When the sensor 531 is “OFF”, then the flow returns to the step S202. Then, if the finisher is again “ON”, the same processes as above are repeated. On the other hand, if the finisher is “OFF”, it waits for the process until all the sheets are discharged onto the process tray 630 (step S206). When all the sheets are completely discharged, then the operation of the flapper 511 is released (step S207), and the sort process terminates.
(Staple-Sort Process)
FIG. 27 is a flow chart showing a staple-sort process procedure. The staple-sort process is executed in the step S6, if it is discriminated in the step S3 that the operation mode is the staple-sort mode.

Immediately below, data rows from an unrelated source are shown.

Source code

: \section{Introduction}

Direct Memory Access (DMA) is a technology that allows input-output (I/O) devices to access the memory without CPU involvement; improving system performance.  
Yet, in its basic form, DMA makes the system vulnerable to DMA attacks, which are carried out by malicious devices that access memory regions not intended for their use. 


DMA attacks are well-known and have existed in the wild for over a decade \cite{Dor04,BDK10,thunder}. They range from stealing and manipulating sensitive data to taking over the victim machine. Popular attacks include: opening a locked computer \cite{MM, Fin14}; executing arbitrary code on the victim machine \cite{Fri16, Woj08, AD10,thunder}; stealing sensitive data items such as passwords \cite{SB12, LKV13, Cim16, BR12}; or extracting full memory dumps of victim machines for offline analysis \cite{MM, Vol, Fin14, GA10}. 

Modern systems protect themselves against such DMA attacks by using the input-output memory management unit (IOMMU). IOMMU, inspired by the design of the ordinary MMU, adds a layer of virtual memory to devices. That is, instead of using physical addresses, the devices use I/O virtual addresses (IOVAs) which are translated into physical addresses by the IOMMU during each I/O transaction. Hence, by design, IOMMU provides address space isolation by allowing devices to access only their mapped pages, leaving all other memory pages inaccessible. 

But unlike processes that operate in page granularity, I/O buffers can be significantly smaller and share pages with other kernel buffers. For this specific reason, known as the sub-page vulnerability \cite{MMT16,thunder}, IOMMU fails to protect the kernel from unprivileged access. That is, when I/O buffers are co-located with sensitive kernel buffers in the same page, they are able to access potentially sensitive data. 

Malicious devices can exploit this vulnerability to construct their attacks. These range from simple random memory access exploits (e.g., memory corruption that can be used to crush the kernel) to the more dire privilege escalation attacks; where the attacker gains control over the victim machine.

In the staple-sort process, since the sheet P is guided onto the process tray 630, the flapper 511 is initially driven to select the sort path 522 (step S301). Then, it is judged whether or not the finisher is “ON” (step S302). If judged that the finisher is “ON”, the sheet P discharged from the apparatus body is carried to the paper path in the finisher. Then, it waits for the process until the sheet P is carried by the inlet motor M1, its leading edge is detected by the path sensor 531 in the path, and thus the sensor 531 comes to be “ON” (step S303). When the sensor 531 is “ON”, the sort sheet sequence starts (step S304).
Further, it waits for the process until the sheet P is carried, its trailing edge exceeds the sensor 531, and thus the sensor 531 comes to be “OFF” (step S305). When the sensor 531 is “OFF”, then the flow returns to the step S302. If the finisher is again “ON”, the same processes as above are repeated. On the other hand, if the finisher is “OFF”, it waits for the process until all the sheets are discharged onto the process tray 630 (step S306). When all the sheets are completely discharged, then the operation of the flapper 511 is released (step S307), and the staple-sort process terminates.
(Sort Sheet Sequence Process)
FIG. 28 is a flow chart showing a sort sheet sequence process procedure. The sort sheet sequence process is executed in the step S204 in the above sort process and the step S304 in the above staple-sort process, and allocated to every sheet carried. Further, a program for this process is a multitask program and executed by the CPU 401.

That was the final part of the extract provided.